> _Work item_: Copy each line below containing "different".

*** Opening of Material provided ***

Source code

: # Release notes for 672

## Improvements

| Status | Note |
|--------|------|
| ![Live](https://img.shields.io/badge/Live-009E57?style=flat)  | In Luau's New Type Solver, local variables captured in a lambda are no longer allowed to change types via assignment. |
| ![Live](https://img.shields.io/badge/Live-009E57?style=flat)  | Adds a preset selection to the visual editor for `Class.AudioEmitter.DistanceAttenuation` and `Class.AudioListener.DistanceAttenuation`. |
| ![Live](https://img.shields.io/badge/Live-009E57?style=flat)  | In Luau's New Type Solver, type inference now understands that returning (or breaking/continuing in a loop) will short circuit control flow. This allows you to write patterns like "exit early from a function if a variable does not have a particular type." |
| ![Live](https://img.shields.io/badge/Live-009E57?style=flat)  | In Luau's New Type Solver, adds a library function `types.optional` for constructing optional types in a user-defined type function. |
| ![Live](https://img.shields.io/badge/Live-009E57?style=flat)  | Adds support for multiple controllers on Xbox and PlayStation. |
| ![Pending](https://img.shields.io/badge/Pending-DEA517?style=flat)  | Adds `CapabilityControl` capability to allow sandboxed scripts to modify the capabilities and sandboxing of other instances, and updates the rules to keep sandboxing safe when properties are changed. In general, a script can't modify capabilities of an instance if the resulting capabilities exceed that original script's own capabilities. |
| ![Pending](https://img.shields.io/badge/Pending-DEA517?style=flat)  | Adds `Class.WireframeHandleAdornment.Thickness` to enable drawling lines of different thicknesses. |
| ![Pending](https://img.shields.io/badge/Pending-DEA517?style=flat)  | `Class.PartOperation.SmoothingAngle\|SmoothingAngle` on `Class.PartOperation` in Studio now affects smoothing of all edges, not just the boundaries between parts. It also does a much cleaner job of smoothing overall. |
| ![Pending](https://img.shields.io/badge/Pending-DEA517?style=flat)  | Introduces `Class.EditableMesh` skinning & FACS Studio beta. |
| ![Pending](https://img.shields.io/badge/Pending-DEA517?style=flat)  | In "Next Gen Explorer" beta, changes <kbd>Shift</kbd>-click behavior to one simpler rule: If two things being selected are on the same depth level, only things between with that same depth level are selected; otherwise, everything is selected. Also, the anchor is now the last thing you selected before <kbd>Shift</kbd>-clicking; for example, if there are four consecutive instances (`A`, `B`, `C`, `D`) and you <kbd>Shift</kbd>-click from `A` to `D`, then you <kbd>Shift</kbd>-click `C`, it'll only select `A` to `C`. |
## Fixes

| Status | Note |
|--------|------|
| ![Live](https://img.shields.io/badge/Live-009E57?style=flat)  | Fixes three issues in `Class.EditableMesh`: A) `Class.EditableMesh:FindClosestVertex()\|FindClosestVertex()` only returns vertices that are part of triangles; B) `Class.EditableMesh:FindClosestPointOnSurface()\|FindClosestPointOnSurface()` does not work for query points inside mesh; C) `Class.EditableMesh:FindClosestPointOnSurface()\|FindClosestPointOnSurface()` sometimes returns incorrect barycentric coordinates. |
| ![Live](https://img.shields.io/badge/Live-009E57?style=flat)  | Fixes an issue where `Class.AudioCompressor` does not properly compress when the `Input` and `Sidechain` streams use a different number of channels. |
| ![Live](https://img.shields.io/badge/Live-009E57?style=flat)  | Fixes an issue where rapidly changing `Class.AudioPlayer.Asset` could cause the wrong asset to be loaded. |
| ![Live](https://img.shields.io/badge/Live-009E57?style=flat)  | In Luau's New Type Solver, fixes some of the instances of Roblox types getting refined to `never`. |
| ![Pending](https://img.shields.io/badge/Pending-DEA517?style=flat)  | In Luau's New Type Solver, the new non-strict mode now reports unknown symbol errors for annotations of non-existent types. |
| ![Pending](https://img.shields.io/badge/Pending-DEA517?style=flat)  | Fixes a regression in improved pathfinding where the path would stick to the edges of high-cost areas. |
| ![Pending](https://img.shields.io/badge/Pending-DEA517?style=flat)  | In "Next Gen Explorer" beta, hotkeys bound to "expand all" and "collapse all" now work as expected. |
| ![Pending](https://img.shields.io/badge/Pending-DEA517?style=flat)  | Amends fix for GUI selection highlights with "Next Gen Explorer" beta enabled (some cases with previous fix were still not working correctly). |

*** Close of Material provided ***

> _Solved exercise_:
| ![Pending](https://img.shields.io/badge/Pending-DEA517?style=flat)  | Adds `Class.WireframeHandleAdornment.Thickness` to enable drawling lines of different thicknesses. |
| ![Live](https://img.shields.io/badge/Live-009E57?style=flat)  | Fixes an issue where `Class.AudioCompressor` does not properly compress when the `Input` and `Sidechain` streams use a different number of channels. |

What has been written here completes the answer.